Work instructions
Output the entries word for word. Omit images.

═════ Source material ═════

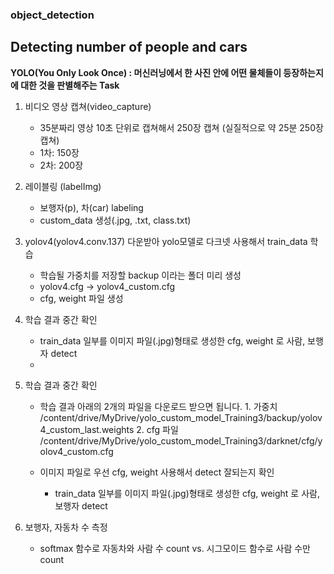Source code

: ### object_detection
## Detecting number of people and cars

**YOLO(You Only Look Once) : 머신러닝에서 한 사진 안에 어떤 물체들이 등장하는지에 대한 것을 판별해주는 Task**

1. 비디오 영상 캡쳐(video_capture)
     - 35분짜리 영상 10초 단위로 캡쳐해서 250장 캡쳐 (실질적으로 약 25분 250장 캡쳐)
     - 1차: 150장
     - 2차: 200장
     

2. 레이블링 (labelImg)
      - 보행자(p), 차(car) labeling
      - custom_data 생성(.jpg, .txt, class.txt)


3. yolov4(yolov4.conv.137) 다운받아 yolo모델로 다크넷 사용해서 train_data 학습
     -  학습될 가중치를 저장할 backup 이라는 폴더 미리 생성
     -  yolov4.cfg -> yolov4_custom.cfg 
     - cfg, weight 파일 생성

5. 학습 결과 중간 확인
     - train_data 일부를  이미지 파일(.jpg)형태로 생성한 cfg, weight 로 사람, 보행자 detect 
     - 
5. 학습 결과 중간 확인
     - 학습 결과
          아래의 2개의 파일을 다운로드 받으면 됩니다.
               1. 가중치
                    /content/drive/MyDrive/yolo_custom_model_Training3/backup/yolov4_custom_last.weights
               2. cfg 파일
                   /content/drive/MyDrive/yolo_custom_model_Training3/darknet/cfg/yolov4_custom.cfg

     - 이미지 파일로 우선 cfg, weight 사용해서 detect 잘되는지 확인
          - train_data 일부를  이미지 파일(.jpg)형태로 생성한 cfg, weight 로 사람, 보행자 detect 
     
  
  
6. 보행자, 자동차 수 측정
     - softmax 함수로 자동차와 사람 수 count  vs. 시그모이드 함수로 사람 수만 count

═════

Task answer
Source code

: ### object_detection
## Detecting number of people and cars

**YOLO(You Only Look Once) : 머신러닝에서 한 사진 안에 어떤 물체들이 등장하는지에 대한 것을 판별해주는 Task**

1. 비디오 영상 캡쳐(video_capture)
     - 35분짜리 영상 10초 단위로 캡쳐해서 250장 캡쳐 (실질적으로 약 25분 250장 캡쳐)
     - 1차: 150장
     - 2차: 200장
     

2. 레이블링 (labelImg)
      - 보행자(p), 차(car) labeling
      - custom_data 생성(.jpg, .txt, class.txt)


3. yolov4(yolov4.conv.137) 다운받아 yolo모델로 다크넷 사용해서 train_data 학습
     -  학습될 가중치를 저장할 backup 이라는 폴더 미리 생성
     -  yolov4.cfg -> yolov4_custom.cfg 
     - cfg, weight 파일 생성

5. 학습 결과 중간 확인
     - train_data 일부를  이미지 파일(.jpg)형태로 생성한 cfg, weight 로 사람, 보행자 detect 
     - 
5. 학습 결과 중간 확인
     - 학습 결과
          아래의 2개의 파일을 다운로드 받으면 됩니다.
               1. 가중치
                    /content/drive/MyDrive/yolo_custom_model_Training3/backup/yolov4_custom_last.weights
               2. cfg 파일
                   /content/drive/MyDrive/yolo_custom_model_Training3/darknet/cfg/yolov4_custom.cfg

     - 이미지 파일로 우선 cfg, weight 사용해서 detect 잘되는지 확인
          - train_data 일부를  이미지 파일(.jpg)형태로 생성한 cfg, weight 로 사람, 보행자 detect 
     
  
  
6. 보행자, 자동차 수 측정
     - softmax 함수로 자동차와 사람 수 count  vs. 시그모이드 함수로 사람 수만 count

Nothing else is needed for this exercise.